Caroline Crenshaw disagreed with Hester Pierce’s proposal for a ‘safe harbor’ for new digital tokens. She invalidated the advantages of a safe harbor, pointing out the likelihood of the Initial Coin Offering (ICO) boom of 2017 and 2018 recurring.
Crenshaw alluded to how ICOs and other digital assets offerings obtained billions in investments but failed to fulfill their promises. She believes the loss of investments came from the failure to make comprehensive risk disclosures and establish fair markets by preventing manipulation, failure to register, and ICO era excesses.
On the other hand, Hester Peirce raised a question about the legal clarity and authorized readability of cryptocurrency and digital properties.

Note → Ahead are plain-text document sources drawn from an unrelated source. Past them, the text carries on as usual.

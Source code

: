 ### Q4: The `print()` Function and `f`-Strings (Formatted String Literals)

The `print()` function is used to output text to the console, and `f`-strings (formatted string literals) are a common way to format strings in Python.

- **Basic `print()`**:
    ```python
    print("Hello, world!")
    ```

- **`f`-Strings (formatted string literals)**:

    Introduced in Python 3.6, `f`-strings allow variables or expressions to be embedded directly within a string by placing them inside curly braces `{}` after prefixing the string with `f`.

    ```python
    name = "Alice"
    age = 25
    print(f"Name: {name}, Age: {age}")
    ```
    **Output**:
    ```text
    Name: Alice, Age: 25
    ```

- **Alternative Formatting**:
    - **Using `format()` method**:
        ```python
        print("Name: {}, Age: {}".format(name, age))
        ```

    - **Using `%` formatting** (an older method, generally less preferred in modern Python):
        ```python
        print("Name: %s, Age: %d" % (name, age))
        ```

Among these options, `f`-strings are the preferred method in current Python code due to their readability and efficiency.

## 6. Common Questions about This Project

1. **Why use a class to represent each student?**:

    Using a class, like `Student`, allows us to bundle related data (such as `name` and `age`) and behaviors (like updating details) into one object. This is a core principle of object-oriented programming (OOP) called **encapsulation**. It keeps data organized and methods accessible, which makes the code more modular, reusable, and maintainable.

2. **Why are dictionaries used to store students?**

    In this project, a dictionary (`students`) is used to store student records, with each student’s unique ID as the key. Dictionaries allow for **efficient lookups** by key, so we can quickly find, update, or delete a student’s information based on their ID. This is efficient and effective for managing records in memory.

Caroline Crenshaw recapped her view that most digital assets currently operating outside of or in line with the SEC’s regulatory framework should have safe harbors until the regulator offers clarity.
Caroline Crenshaw rejected the proposal by Pierce, following Congressman Patrick McHenry's (NC-10) draft legislation that recommends a grace period of three years for cryptocurrencies.
Congressman McHenry stated that the US should be leading in cryptocurrency globally. Unfortunately, the existing regulatory framework could potentially propel this technology to other countries.
He appreciated the Clarity for Digital Tokens Act, stating that it’s a revolutionary step towards supporting technology and innovation to keep up with competitors.
Currently, Democrats, with President Gary Gensler in the lead, have control over SEC. He believes that cryptocurrencies and other digital assets are securities. Since most cryptocurrencies are not registered, they can trade and operate without disclosing their provider and important matrices that help buyers decide their value.
From an unbiased view, the opinions of Crenshaw and Gensler should be more valuable than Peirce’s opinion, given that he is a Republican. As long as there’s a Democrat in the White House, it’s likely that this scenario will remain unchanged.
A General View of Cryptocurrencies
The evolution of cryptocurrencies over the past ten years has been dynamic. Some governments and regulatory bodies now embrace cryptocurrency, with El Salvador becoming the first country to adopt Bitcoin as the national currency.
On the other hand, China banned trading and mining cryptocurrencies within the country and by its nationals.
In the US, harsh regulations inhibit the success of cryptocurrencies and digital assets. Enforcement actions by the SEC indicate that all cryptocurrencies are securities and must get regulated.
For instance, the SEC filed a federal lawsuit against Ripple Labs. The case indicated that Ripple raised $ 1.3 billion illegally through the sale of 14.6 billion units of XRP going back to 2013, while unregistered.
The result of this active case will shed some light on the cryptocurrency market. There’s hope that it will clarify what makes up digital assets in the view of the SEC.
Opposing Standpoints
Avid cryptocurrency supporters and initial buyers voice the need for clarity from the SEC on the digital assets that the company views as safe. According to Crenshaw, the likelihood of this happening is minimal.
Peirce demonstrated that in the absence of clarity from the SEC, marketers have no choice but to rely on the few court rulings available.
Crenshaw suggested that corporations offering digital assets and cryptocurrencies should evaluate their regulatory compliance and publicly share this information.
This process is complex, expensive, and gradual, discouraging most companies from interacting with the SEC before unveiling new digital assets. Despite these challenges, her view is that companies should have a legal obligation to do so.
Conclusion
The SEC clashes regarding cryptocurrency will most likely continue. The SEC chief, Gary Gensler, has avoided regulating cryptocurrency by eliminating it from the annual regulatory agenda.